Oh, and you know that “Financial Reform Legislation” that TheBoyPresident™ is making such a big deal about? The 2,000 pages that nobody’s read. Yeah, that one. More regulation for the financial sector and I would expect some banking Death Panels are buried in there somewhere. What’s not buried in there – or anywhere else – is language that requires that Critters and their staffs be held to any kind of SEC oversight. As a matter of fact they happen to be, and have been forever, exempt from the SEC and things like insider trading.
Ordinary folks are banned from “insider trading.” For example, someone who noticed a factory fire via an airplane window was convicted of insider trading for trading on this info before it was publicly announced.
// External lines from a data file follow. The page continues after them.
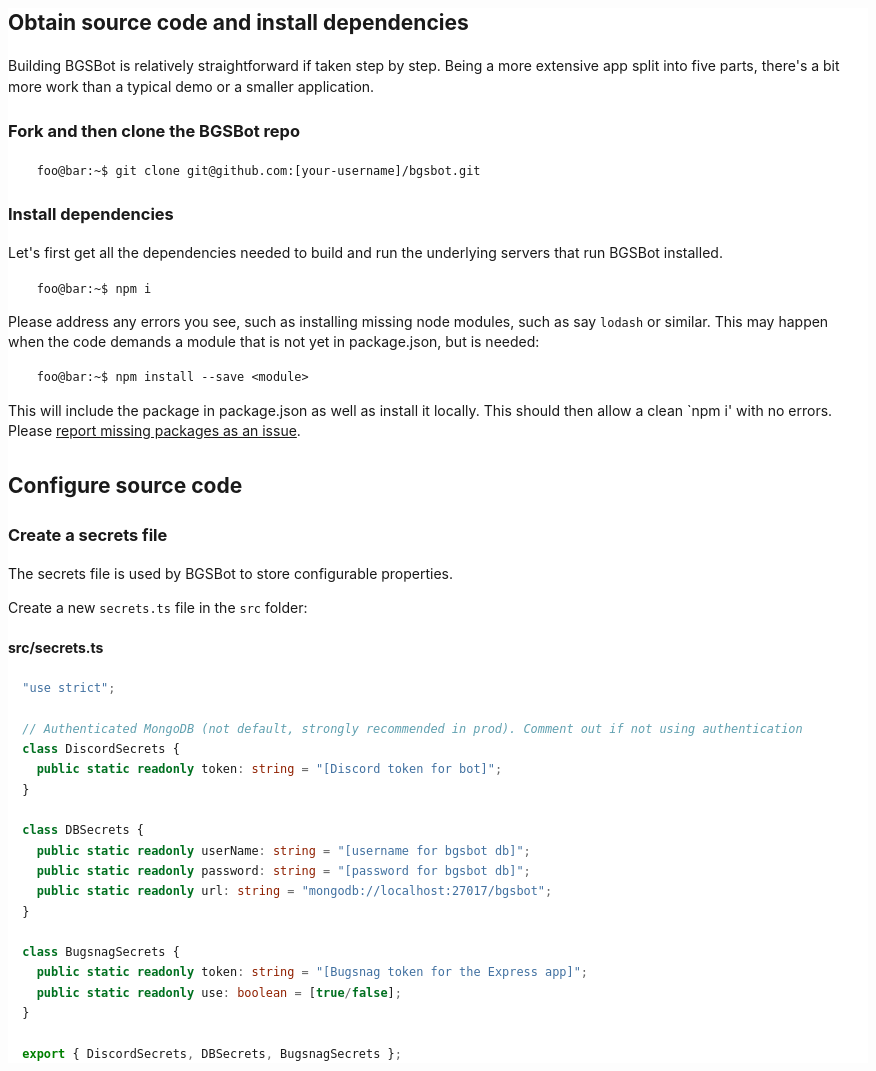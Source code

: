 ## Obtain source code and install dependencies

Building BGSBot is relatively straightforward if taken step by step. Being a more extensive app split into five parts, there's a bit more work than a typical demo or a smaller application.

### Fork and then clone the BGSBot repo

```console
    foo@bar:~$ git clone git@github.com:[your-username]/bgsbot.git
```

### Install dependencies

Let's first get all the dependencies needed to build and run the underlying servers that run BGSBot installed.

```console
    foo@bar:~$ npm i
```

Please address any errors you see, such as installing missing node modules, such as say `lodash` or similar. This may happen when the code demands a module that is not yet in package.json, but is needed:

```console
    foo@bar:~$ npm install --save <module> 
```

This will include the package in package.json as well as install it locally. This should then allow a clean `npm i' with no errors. Please [report missing packages as an issue](https://github.com/SayakMukhopadhyay/bgsbot/issues).

## Configure source code

### Create a secrets file

The secrets file is used by BGSBot to store configurable properties.

Create a new `secrets.ts` file in the `src` folder:

#### src/secrets.ts

```ts
  "use strict";
  
  // Authenticated MongoDB (not default, strongly recommended in prod). Comment out if not using authentication
  class DiscordSecrets {
    public static readonly token: string = "[Discord token for bot]";
  }

  class DBSecrets {
    public static readonly userName: string = "[username for bgsbot db]";
    public static readonly password: string = "[password for bgsbot db]";
    public static readonly url: string = "mongodb://localhost:27017/bgsbot";
  }

  class BugsnagSecrets {
    public static readonly token: string = "[Bugsnag token for the Express app]";
    public static readonly use: boolean = [true/false];
  }

  export { DiscordSecrets, DBSecrets, BugsnagSecrets };
```
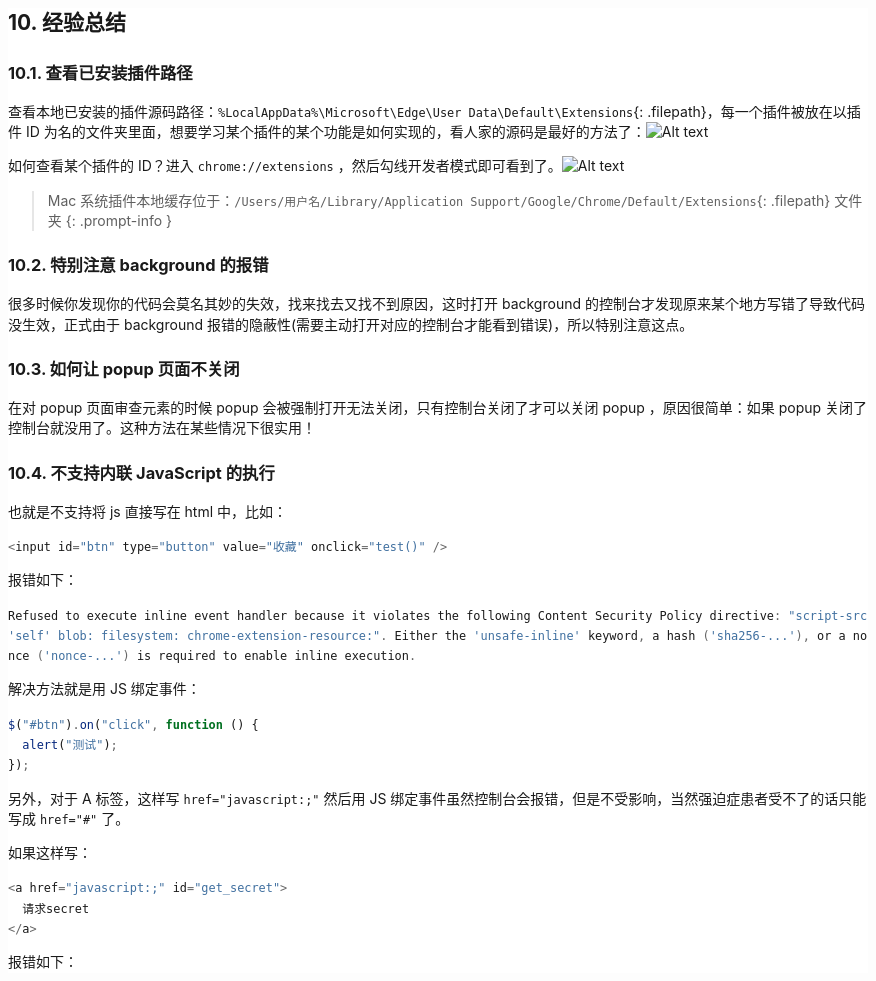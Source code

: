 ## 10. 经验总结

### 10.1. 查看已安装插件路径

查看本地已安装的插件源码路径：`%LocalAppData%\Microsoft\Edge\User Data\Default\Extensions`{: .filepath}，每一个插件被放在以插件 ID 为名的文件夹里面，想要学习某个插件的某个功能是如何实现的，看人家的源码是最好的方法了：![Alt text](2023-11-06-Chrome扩展开发全攻略.36.png)

如何查看某个插件的 ID？进入 `chrome://extensions` ，然后勾线开发者模式即可看到了。![Alt text](2023-11-06-Chrome扩展开发全攻略.37.png)

> Mac 系统插件本地缓存位于：`/Users/用户名/Library/Application Support/Google/Chrome/Default/Extensions`{: .filepath} 文件夹
> {: .prompt-info }

### 10.2. 特别注意 background 的报错

很多时候你发现你的代码会莫名其妙的失效，找来找去又找不到原因，这时打开 background 的控制台才发现原来某个地方写错了导致代码没生效，正式由于 background 报错的隐蔽性(需要主动打开对应的控制台才能看到错误)，所以特别注意这点。

### 10.3. 如何让 popup 页面不关闭

在对 popup 页面审查元素的时候 popup 会被强制打开无法关闭，只有控制台关闭了才可以关闭 popup ，原因很简单：如果 popup 关闭了控制台就没用了。这种方法在某些情况下很实用！

### 10.4. 不支持内联 JavaScript 的执行

也就是不支持将 js 直接写在 html 中，比如：

```javascript
<input id="btn" type="button" value="收藏" onclick="test()" />
```

报错如下：

```powershell
Refused to execute inline event handler because it violates the following Content Security Policy directive: "script-src 'self' blob: filesystem: chrome-extension-resource:". Either the 'unsafe-inline' keyword, a hash ('sha256-...'), or a nonce ('nonce-...') is required to enable inline execution.
```

解决方法就是用 JS 绑定事件：

```javascript
$("#btn").on("click", function () {
  alert("测试");
});
```

另外，对于 A 标签，这样写 `href="javascript:;"` 然后用 JS 绑定事件虽然控制台会报错，但是不受影响，当然强迫症患者受不了的话只能写成 `href="#"` 了。

如果这样写：

```javascript
<a href="javascript:;" id="get_secret">
  请求secret
</a>
```

报错如下：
But Garrett Jones tells me that US Congressional representatives, and all their staffers, have long been explicitly exempt from these rules – the SEC is not authorized to regulate Congress, and Congress has not chosen to regulate itself. So Congress-folk regularly profit by trading on inside info they gain from interactions with industry representatives. So much so that their average return on investment (ROI) is far larger than the public’s.
The logic under which ordinary insider trading is harmful while this is not escapes me. Alas, Congress is just too busy banning movie futures to deal with this “problem.” Sigh.
Now it’s not like Critters or their staffs might actually have information related to the future performance of any stocks huh?
This would be another fun thing for a new Republican Chair of the House Committee on Finance to investigate. Assuming he’s not up to his eyeballs in crap too.